Für die Autohändler also heißt das: rein in die sozialen Netzwerke, das Marken­erlebnis im Autohaus ausbauen, den ­eigenen Internetauftritt besser positionieren. Klingt gebetsmühlenartig, ist aber längst überfällig. Es geht nicht nur um den Preis, Kunden wollen zielgerichtete Informationen. Für Gewerbetreibende oder Dienstwagenfahrer sind das Aspekte wie der eines ausstattungs-abhängigen, geldwerten Vorteils oder der des Restwerts. Informationen, die ein Händler im Idealfall seinen Kunden selbst vorab zur Verfügung stellt. Online, rund um die Uhr – eben dann, wann der Kunde Zeit dafür hat. Das schafft Vertrauen in die Servicequalität eines Autohauses.
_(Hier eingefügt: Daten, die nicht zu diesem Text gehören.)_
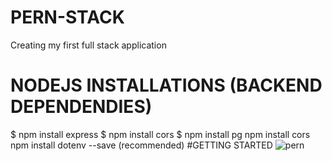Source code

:# PERN-STACK 
Creating my first full stack application
# NODEJS INSTALLATIONS (BACKEND DEPENDENDIES)
$ npm install express
$ npm install cors
$ npm install pg
npm install cors
npm install dotenv --save (recommended)
#GETTING STARTED
![pern](https://github.com/AnthonyEmm/PERN-STACK/assets/85039578/db8325b7-9e2e-4cf0-b37d-3b5a9f20f32f)
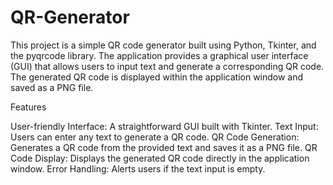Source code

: # QR-Generator

This project is a simple QR code generator built using Python, Tkinter, and the pyqrcode library. The application provides a graphical user interface (GUI) that allows users to input text and generate a corresponding QR code. The generated QR code is displayed within the application window and saved as a PNG file.

Features

User-friendly Interface: A straightforward GUI built with Tkinter.
Text Input: Users can enter any text to generate a QR code.
QR Code Generation: Generates a QR code from the provided text and saves it as a PNG file.
QR Code Display: Displays the generated QR code directly in the application window.
Error Handling: Alerts users if the text input is empty.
Am Auto selbst dagegen lässt sich kaum mehr was verdienen. "Allein die Quersubventionierung des ­Neuwagengeschäfts durch den After-Sales-Bereich hat bislang bei den meisten Fabrikaten in Deutschland den vollständigen Zusammenbruch der Vertriebssysteme verhindert", konstatiert Professor Dr. Willi Diez. Er ist Leiter des Instituts für Automobilwirtschaft (IFA) an der Hochschule Nürtingen. Das IFA hat in einer von Dekra in Auftrag gegebenen Studie ("Evolution oder Revolution – Neue ­Geschäftsmodelle im Automobilhandel") prognostiziert, dass sich die Zahl der wirtschaftlich und rechtlich selbstständigen Automobilhändler in den kommenden elf Jahren um fast die ­Hälfte reduzieren wird. Zurzeit gibt es noch 7.850 Autohandelsunternehmen in Deutschland. Für das Jahr 2025 rechnen die IFA-Forscher mit 4.250.
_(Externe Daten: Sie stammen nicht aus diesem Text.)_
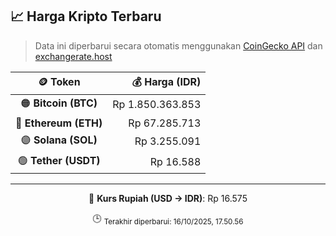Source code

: 

<!-- HARGA_KRIPTO -->
## 📈 Harga Kripto Terbaru

> Data ini diperbarui secara otomatis menggunakan [CoinGecko API](https://www.coingecko.com/) dan [exchangerate.host](https://exchangerate.host/)

<div align="center">

| 🪙 Token | 💰 Harga (IDR) |
|:------:|---------------:|
| 🟠 **Bitcoin (BTC)**   | Rp 1.850.363.853 |
| 🔵 **Ethereum (ETH)**  | Rp 67.285.713 |
| 🟣 **Solana (SOL)**    | Rp 3.255.091 |
| 🟢 **Tether (USDT)**   | Rp 16.588 |

---

💱 **Kurs Rupiah (USD → IDR)**: Rp 16.575

🕒 <sub>Terakhir diperbarui: 16/10/2025, 17.50.56</sub>

</div>
<!-- /HARGA_KRIPTO -->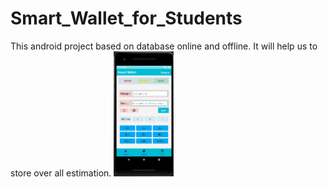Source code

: # Smart_Wallet_for_Students
This android project based on database online and offline. It will help us to store over all estimation. 
<img src="Images/Home.jpg" height="200">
Enge Vernetzung zwischen Hersteller und Händler

Die verbleibenden Händler brauchen die Hilfe der Autohersteller. Unter anderem schlägt die Studie das Modell eines "integrierten Vertriebs" vor. Es basiert auf ­einer engen Vernetzung zwischen dem Hersteller und seinen Händlern. Der Autobauer übernimmt dann eine Mitverantwortung dafür, dass Renditeziele erreicht werden. "Das trägt der Tatsache Rechnung, dass sich der Erstkontakt mit dem Kunden immer stärker weg vom Autohaus und hin zum Hersteller selbst, etwa auf dessen Website, verlagert", so Diez.

Also muss der Händler in der Lage sein, sich früher in den Prozess einzubinden. Das Auto von heute, das "Connected Car", ist schließlich vernetzt und digi­talisiert wie kein anderes Hochpreis­produkt. Diejenigen, die es verkaufen, sind es offenbar noch nicht.